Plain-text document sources

──────────

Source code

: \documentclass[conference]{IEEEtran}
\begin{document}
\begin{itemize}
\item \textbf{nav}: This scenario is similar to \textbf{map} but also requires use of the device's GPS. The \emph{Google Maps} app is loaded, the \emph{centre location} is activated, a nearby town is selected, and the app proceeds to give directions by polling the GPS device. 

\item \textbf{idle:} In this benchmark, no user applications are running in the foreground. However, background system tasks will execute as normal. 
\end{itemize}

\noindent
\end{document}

──────────

# EXERCISE
Your answer should be only the number of lines in the records that hold the word "textbf".

# WRITTEN REPLY
2